In Elsschot's novel Kaas / Cheese, the main character Laarmans has representatives for this cheese business in several Belgian cities. Because he doesn't hear back from them, he decides to visit his two representatives in Brussels, whose names are Noeninckx and Delaforge. In Sander Berg's translation (Alma Books, 2017, page 92, end of chapter XIV), this is described as follows:

After an interminable tram ride, I was told that Noeninckx was completely unknown at the address he'd given. (…)
Delaforge lived in a very different part of town, in a garret, I think, because the stairs didn't go any further.

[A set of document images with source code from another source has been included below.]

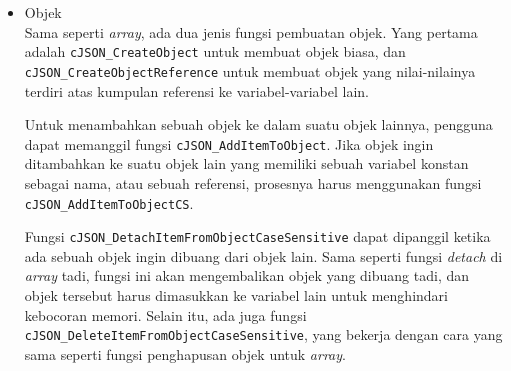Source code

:\begin{itemize}[listparindent=\parindent]
	Jika ada sebuah objek yang ingin dihapus dari \textit{array} tertentu, perangkat lunak dapat memanggil fungsi \verb|cJSON_DetachItemFromArray|. Fungsi ini akan mengembalikan objek yang dihapus dari \textit{array} tadi, jadi objek ini harus diberikan ke sebuah penunjuk lainnya (dimasukkan ke dalam variabel lain) agar tidak terjadi kebocoran memori. Selain fungsi tersebut, fungsi \verb|cJSON_DeleteItemFromArray| juga dapat digunakan\textemdash bedanya adalah objek yang dihapus dari \textit{array} tadi, jika dihapus menggunakan fungsi ini, akan langsung dihapus, seakan-akan fungsi \verb|cJSON_Delete| dipanggil untuk objek tersebut.
	\newpage %
	\vspace*{-1.25em} %
	Untuk menimpa/mengganti nilai suatu objek di dalam \textit{array}, fungsi \verb|cJSON_ReplaceItemIn|\linebreak \verb|Array| dapat dipanggil dengan indeks dari objek yang ingin diganti sebagai parameternya. Selain fungsi tersebut, fungsi \verb|cJSON_ReplaceItemViaPointer| juga dapat digunakan\textemdash fungsi ini bekerja dengan memutuskan (\textit{detach}) objek lama yang ingin diganti, menghapus objek tersebut, dan menyisipkan objek yang baru ke tempat objek lama yang sudah dihapus tadi.
	
	Terakhir, untuk mendapatkan objek tertentu dalam \textit{array} berdasarkan indeksnya, \mbox{perangkat} lunak dapat memanggil fungsi \verb|cJSON_GetArrayItem|. Ukuran dari \textit{array}-nya sendiri juga dapat dilihat dengan fungsi \verb|cJSON_GetArraySize|.
	
	\item Objek\\	
	Sama seperti \textit{array}, ada dua jenis fungsi pembuatan objek. Yang pertama adalah \verb|cJSON_Create|\linebreak \verb|Object| untuk membuat objek biasa, dan \verb|cJSON_CreateObjectReference| untuk membuat objek yang nilai-nilainya terdiri atas kumpulan referensi ke variabel-variabel lain.
	
	Untuk menambahkan sebuah objek ke dalam suatu objek lainnya, pengguna dapat \mbox{memanggil} fungsi \verb|cJSON_AddItemToObject|. Jika objek ingin ditambahkan ke suatu \mbox{objek} lain yang memiliki sebuah variabel konstan sebagai nama, atau sebuah referensi, prosesnya harus menggunakan fungsi \verb|cJSON_AddItemToObjectCS|.

	Fungsi \verb|cJSON_DetachItemFromObjectCaseSensitive| dapat dipanggil ketika ada \mbox{sebuah} objek ingin dibuang dari objek lain. Sama seperti fungsi \textit{detach} di \textit{array} tadi, fungsi ini akan mengembalikan objek yang dibuang tadi, dan objek tersebut harus \mbox{dimasukkan} ke variabel lain untuk menghindari kebocoran memori. Selain itu, ada juga fungsi \verb|cJSON_DeleteItemFrom|\linebreak \verb|ObjectCaseSensitive|, yang bekerja dengan cara yang sama seperti fungsi penghapusan objek untuk \textit{array}.


\end{itemize}
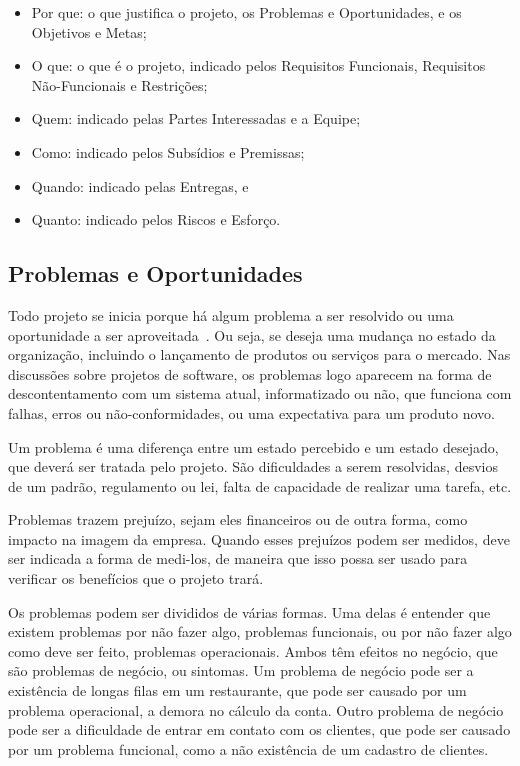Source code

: \documentclass[a4]{report}
\begin{document}
\begin{itemize}
    \item Por que: o que justifica o projeto, os Problemas e Oportunidades, e os Objetivos e Metas;
    \item O que: o que é o projeto, indicado pelos Requisitos Funcionais, Requisitos Não-Funcionais e Restrições;
    \item Quem: indicado pelas Partes Interessadas e a Equipe;
    \item Como: indicado pelos Subsídios e Premissas;
    \item Quando: indicado pelas Entregas, e
    \item Quanto: indicado pelos Riscos e Esforço.
\end{itemize}

\subsection{Problemas e Oportunidades}

Todo projeto se inicia porque há algum problema a ser resolvido ou uma oportunidade a ser aproveitada~\citep{semat:1p2,kerzner:12ed}. Ou seja, se deseja uma mudança no estado da organização, incluindo o lançamento de produtos ou serviços para o mercado. Nas discussões sobre projetos de software, os problemas logo aparecem na forma de descontentamento com um sistema atual, informatizado ou não, que funciona com falhas, erros ou não-conformidades, ou uma expectativa para um produto novo.

Um problema é uma diferença entre um estado percebido e um estado desejado, que deverá ser tratada pelo projeto. São dificuldades a serem resolvidas, desvios de um padrão, regulamento ou lei, falta de capacidade de realizar uma tarefa, etc.

Problemas trazem prejuízo, sejam eles financeiros ou de outra forma, como impacto na imagem da empresa. Quando esses prejuízos podem ser medidos, deve ser indicada a forma de medi-los, de maneira que isso possa ser usado para verificar os benefícios que o projeto trará.

Os problemas podem ser divididos de várias formas. Uma delas é entender que existem problemas por não fazer algo, problemas funcionais, ou por não fazer algo como deve ser feito, problemas operacionais. Ambos têm efeitos no negócio, que são problemas de negócio, ou sintomas. Um problema de negócio pode ser a existência de longas filas em um restaurante, que pode ser causado por um problema operacional, a demora no cálculo da conta. Outro problema de negócio pode ser a dificuldade de entrar em contato com os clientes, que pode ser causado por um problema funcional, como a não existência de um cadastro de clientes.
\end{document}
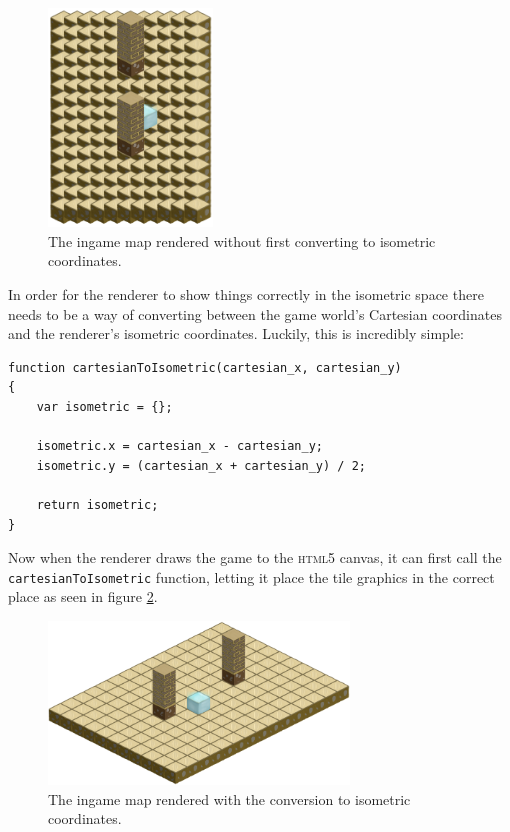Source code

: \begin{figure}[H]
    \centering
    \includegraphics[height=5.8cm]{Images/map_without_iso_coords.png}
    \caption{The ingame map rendered without first converting to isometric coordinates.}
    \label{fig:map_without_iso_coords}
\end{figure}


In order for the renderer to show things correctly in the isometric space there needs to be a way of converting between the game world's Cartesian coordinates and the renderer's isometric coordinates. Luckily, this is incredibly simple:

\noindent
\begin{minipage}{\linewidth}
\begin{lstlisting}[style=js, caption={JavaScript implementation of a function to turn Cartesian coordinates into game isometric coordinates. Original algorithm from \cite{citeulike:13155325}.}, label=cartesian_to_isometric]
function cartesianToIsometric(cartesian_x, cartesian_y)
{
	var isometric = {};

    isometric.x = cartesian_x - cartesian_y;
    isometric.y = (cartesian_x + cartesian_y) / 2;

    return isometric;
}
\end{lstlisting}
\end{minipage}

Now when the renderer draws the game to the \textsc{html5} canvas, it can first call the \texttt{cartesianToIsometric} function, letting it place the tile graphics in the correct place as seen in figure \ref{fig:map_with_iso_coords}.

\begin{figure}
    \centering
    \includegraphics[width=8cm]{Images/map_with_iso_coords.png}
    \caption{The ingame map rendered with the conversion to isometric coordinates.}
    \label{fig:map_with_iso_coords}
\end{figure}

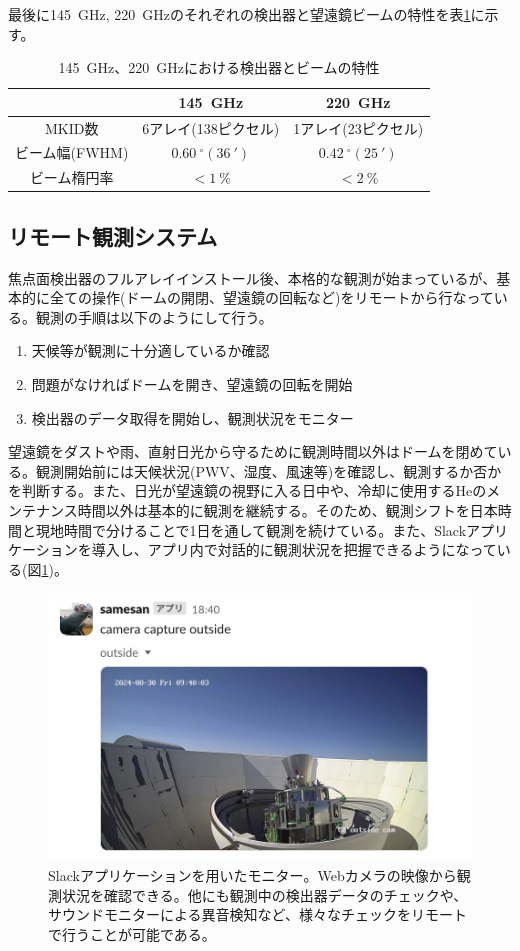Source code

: 最後に\SI{145}{GHz}, \SI{220}{GHz}のそれぞれの検出器と望遠鏡ビームの特性を表\ref{mkid_table}に示す。

\begin{table}[htbp]
  \centering
  \caption{\SI{145}{GHz}、\SI{220}{GHz}における検出器とビームの特性\cite{choi_doctor}}
  \vspace{3mm}
  \begin{tabular}{ccc} \hline\hline
    & \SI{145}{GHz} & \SI{220}{GHz} \\ \hline
    MKID数 & 6アレイ(138ピクセル) & 1アレイ(23ピクセル)\\
    ビーム幅(FWHM) & $\SI{0.60}{^{\circ}}(\SI{36}{'})$ & $\SI{0.42}{^{\circ}}(\SI{25}{'})$\\
    ビーム楕円率 & $ < \SI{1}{\%} $ & $ < \SI{2}{\%} $\\ \hline\hline
  \end{tabular}
  \label{mkid_table}
\end{table}

\subsection{リモート観測システム}
焦点面検出器のフルアレイインストール後、本格的な観測が始まっているが、基本的に全ての操作(ドームの開閉、望遠鏡の回転など)をリモートから行なっている。観測の手順は以下のようにして行う。
\begin{enumerate}
  \item 天候等が観測に十分適しているか確認
  \item 問題がなければドームを開き、望遠鏡の回転を開始
  \item 検出器のデータ取得を開始し、観測状況をモニター
\end{enumerate}
望遠鏡をダストや雨、直射日光から守るために観測時間以外はドームを閉めている。観測開始前には天候状況(PWV、湿度、風速等)を確認し、観測するか否かを判断する。また、日光が望遠鏡の視野に入る日中や、冷却に使用するHeのメンテナンス時間以外は基本的に観測を継続する。そのため、観測シフトを日本時間と現地時間で分けることで1日を通して観測を続けている。また、Slackアプリケーションを導入し、アプリ内で対話的に観測状況を把握できるようになっている(図\ref{samesan})。

\begin{figure}[htbp]
  \centering
  \includegraphics[width=0.7\columnwidth]{3_GB/figs/webcam.png}
  \caption{Slackアプリケーションを用いたモニター。Webカメラの映像から観測状況を確認できる。他にも観測中の検出器データのチェックや、サウンドモニターによる異音検知など、様々なチェックをリモートで行うことが可能である。}
  \label{samesan}
\end{figure}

Laarmans doesn't mention any addresses, which is in itself unremarkable, since Noeninckx and Delaforge are never mentioned again. However, in chapter XXI, just after Laarmans has decided to give up the cheese business, he receives an order form from his representative in Bruges, René Viaene. Laarmans then looks up Viaene's application, which read as follows (page 125):

I'll try and sell a bit of cheese. Yours sincerely, René Viaene, Rozenhoedkaai 17, Bruges.

Like Noeninckx and Delaforge, Viaene is never mentioned again in the novel. This raises the question why Elsschot makes sure his address is mentioned explicitly. He does this only for Laarmans's own address and Viaene's. What makes Viaene's address so special?

1 Answer 1


De Rozenhoedkaai is a real location in Bruges (and frequently photographed by tourists).

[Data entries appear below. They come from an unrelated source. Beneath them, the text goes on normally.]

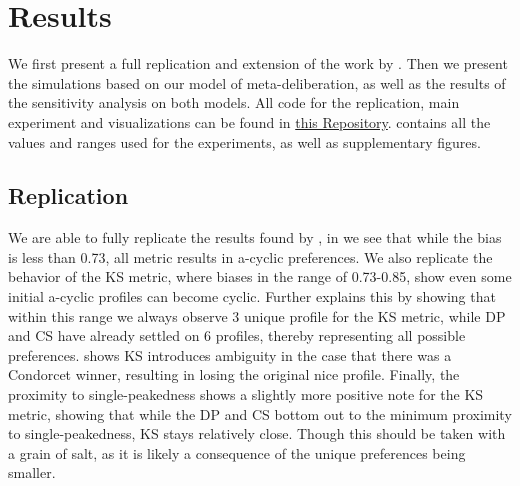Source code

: \newpage
\chapter{Results}
\label{experiment_results}
We first present a full replication and extension of the work by
\citet{radDeliberationSinglePeakednessCoherent2021}. Then we present the simulations based on our model of
meta-deliberation, as well as the results of the sensitivity analysis on both
models. All code for the replication, main experiment and visualizations can be
found in \href{https://github.com/amirsahrani/master_thesis}{this Repository}.  contains all the values and ranges used for the experiments, as well as supplementary figures.


\section{Replication}\label{sec: replication} We are able to fully replicate the results found by
\citet{radDeliberationSinglePeakednessCoherent2021},  in 
we see that while the bias is less than 0.73, all metric results in a-cyclic
preferences. We also replicate the behavior of the KS metric, where biases in
the range of 0.73-0.85, show even some initial a-cyclic profiles can become
cyclic.  Further explains this by showing that within this
range we always observe 3 unique profile for the KS metric, while DP and CS
have already settled on 6 profiles, thereby representing all possible
preferences.  shows KS introduces ambiguity in the case
that there was a Condorcet winner, resulting in losing the original nice
profile. Finally, the proximity to single-peakedness shows a slightly more
positive note for the KS metric, showing that while the DP and CS bottom out to
the minimum proximity to single-peakedness, KS stays relatively close. Though
this should be taken with a grain of salt, as it is likely a consequence of the
unique preferences being smaller.

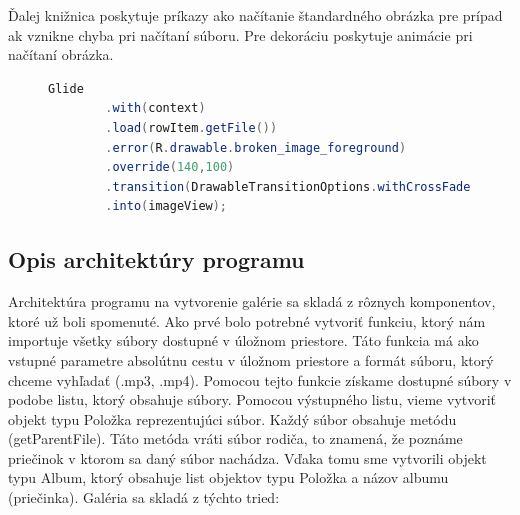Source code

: \documentclass[12pt, oneside]{book}
\begin{document}
Ďalej knižnica poskytuje príkazy ako načítanie štandardného obrázka pre prípad ak vznikne chyba pri načítaní súboru. Pre dekoráciu poskytuje animácie pri načítaní obrázka.


\begin{figure}[H]
\begin{lstlisting}[language=Java, caption=Príklad na načítanie obrázkov použitím knižnice Glide.]
 Glide
        .with(context)
        .load(rowItem.getFile())
        .error(R.drawable.broken_image_foreground)
        .override(140,100)
        .transition(DrawableTransitionOptions.withCrossFade(750))
        .into(imageView);
\end{lstlisting}
\end{figure}

\subsection{Opis architektúry programu}

\hspace{15pt} Architektúra programu na vytvorenie galérie sa skladá z rôznych komponentov, ktoré už boli spomenuté. Ako prvé bolo potrebné vytvoriť funkciu, ktorý nám importuje všetky súbory dostupné v úložnom priestore. Táto funkcia má ako vstupné  parametre absolútnu cestu v úložnom priestore a formát súboru, ktorý chceme vyhľadať (.mp3, .mp4). Pomocou tejto funkcie získame dostupné súbory v podobe listu, ktorý obsahuje súbory. Pomocou výstupného listu, vieme vytvoriť objekt typu Položka reprezentujúci súbor. Každý súbor obsahuje metódu (getParentFile). Táto metóda vráti súbor rodiča, to znamená, že poznáme priečinok v ktorom sa daný súbor nachádza. Vďaka tomu sme vytvorili objekt typu Album, ktorý obsahuje list objektov typu Položka a názov albumu (priečinka). 
Galéria sa skladá z týchto tried:
\end{document}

Rozenhoedkaai at dusk, with the illuminated façades and the dark blue sky reflected in the water
(View from Rozenhoedkaai, blue hour. By Arcalino. Wikimedia Commons, CC BY-SA 3.0.)

In Georges Rodenbach's novel Bruges-la-Morte (1892), the main character, Hugues Viaene, lives on the Rozenhoedkaai. The novel's first chapter says (emphasis mine),

Hugues Viane se disposa à sortir, comme il en avait l’habitude quotidienne à la fin des après-midi. Inoccupé, solitaire, il passait toute la journée dans sa chambre, une vaste pièce au premier étage, dont les fenêtres donnaient sur le quai du Rosaire, au long duquel s’alignait sa maison, mirée dans l’eau.

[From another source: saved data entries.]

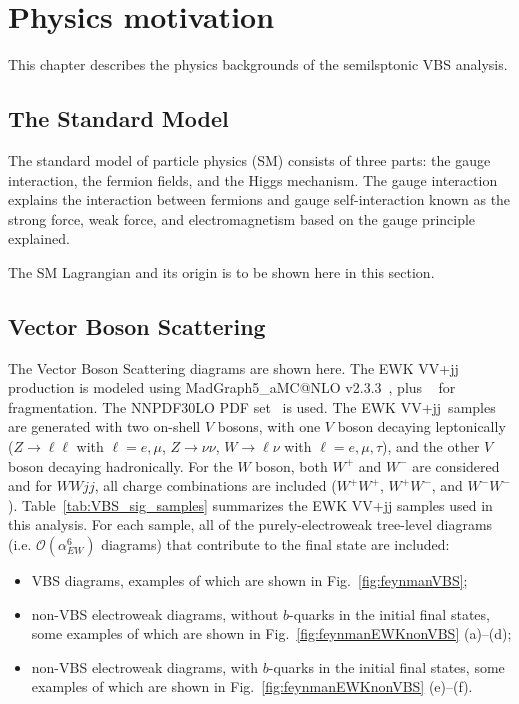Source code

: \chapter{Physics motivation}

This chapter describes the physics backgrounds of the semilsptonic VBS analysis.

\section{The Standard Model}
The standard model of particle physics (SM) consists of three parts: the gauge interaction, the fermion fields, and the Higgs mechanism. The gauge interaction explains the interaction between fermions and gauge self-interaction known as the strong force, weak force, and electromagnetism based on the gauge principle explained.

The SM Lagrangian and its origin is to be shown here in this section.

\section{Vector Boson Scattering}
The Vector Boson Scattering diagrams are shown here.
The EWK VV+jj production is modeled using MadGraph5\_aMC@NLO v2.3.3~\cite{Alwall:2014hca},
plus ~\cite{Sjostrand:2007gs} for fragmentation.
The \textsc{NNPDF30LO} PDF set~\cite{Ball:2012cx} is used.
The EWK VV+jj\ samples are generated with two on-shell $V$ bosons, with one $V$ boson decaying leptonically
($Z\to \ell\ell$ with $\ell = e, \mu$, $Z\to \nu\nu$, $W\to \ell \nu$ with $\ell= e, \mu, \tau$),
and the other $V$ boson decaying hadronically.
For the $W$ boson, both $W^{+}$ and $W^{-}$ are considered and for $WWjj$, all charge combinations are included
($W^{+}W^{+}$, $W^{+}W^{-}$, and $W^{-}W^{-}$).
Table~\ref{tab:VBS_sig_samples} summarizes the EWK VV+jj samples used in this analysis.
For each sample, all of the purely-electroweak tree-level diagrams (i.e. $\mathcal{O}(\alpha_{EW}^6)$ diagrams)
that contribute to the final state are included:
\begin{itemize}
  \item VBS diagrams, examples of which are shown in Fig.~\ref{fig:feynmanVBS};
  \item non-VBS electroweak diagrams, without $b$-quarks in the initial final states, some examples of which are shown in Fig.~\ref{fig:feynmanEWKnonVBS} (a)--(d);
  \item non-VBS electroweak diagrams, with $b$-quarks in the initial final states, some examples of which are shown in Fig.~\ref{fig:feynmanEWKnonVBS} (e)--(f).
\end{itemize}

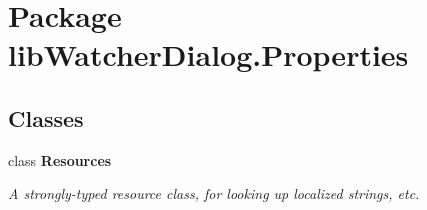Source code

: \hypertarget{namespacelib_watcher_dialog_1_1_properties}{\section{Package lib\+Watcher\+Dialog.\+Properties}
\label{namespacelib_watcher_dialog_1_1_properties}
}
\subsection*{Classes}
\begin{DoxyCompactItemize}
\item 
class {\bfseries Resources}
\begin{DoxyCompactList}\small\item\em A strongly-\/typed resource class, for looking up localized strings, etc. \end{DoxyCompactList}\end{DoxyCompactItemize}
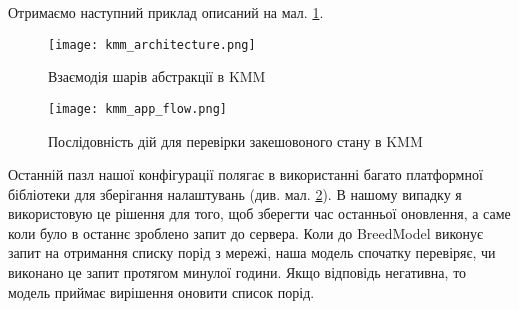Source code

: Отримаємо наступний приклад описаний на мал. \ref{fig:kmm_architecture}.

\begin{figure}
    \begin{center}
        \texttt{[image: kmm\_architecture.png]}
        \caption{Взаємодія шарів абстракції в KMM}
        \label{fig:kmm_architecture}
    \end{center}
\end{figure}

\begin{figure}
    \begin{center}
        \texttt{[image: kmm\_app\_flow.png]}
        \caption{Послідовність дій для перевірки закешовоного стану в KMM}
        \label{fig:kmm_app_flow}
    \end{center}
\end{figure}

Останній пазл нашої конфігурації полягає в використанні багато платформної бібліотеки для зберігання налаштувань (див. мал. \ref{fig:kmm_app_flow}).
В нашому випадку я використовую це рішення для того, щоб зберегти час останньої оновлення, а саме коли було в останнє зроблено запит до сервера.
Коли до BreedModel виконує запит на отримання списку порід з мережі, наша модель спочатку перевіряє, чи виконано це запит протягом минулої години.
Якщо відповідь негативна, то модель приймає вирішення оновити список порід.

Hugues Viane prepared to go out, as was his daily habit at the end of the afternoon. Unoccupied, solitary, he spent the whole day in his bedroom, a large room on the first floor, whose windows overlooked the Rozenhoedkaai, along which his house was lined up, reflected in the water.

The journalist Johan Anthierens seems to have been the first to discover this allusion, which he mentioned in his book Willem Elsschot. Het Ridderspoor (Meulenhoff/Kritak, 1992, page 116).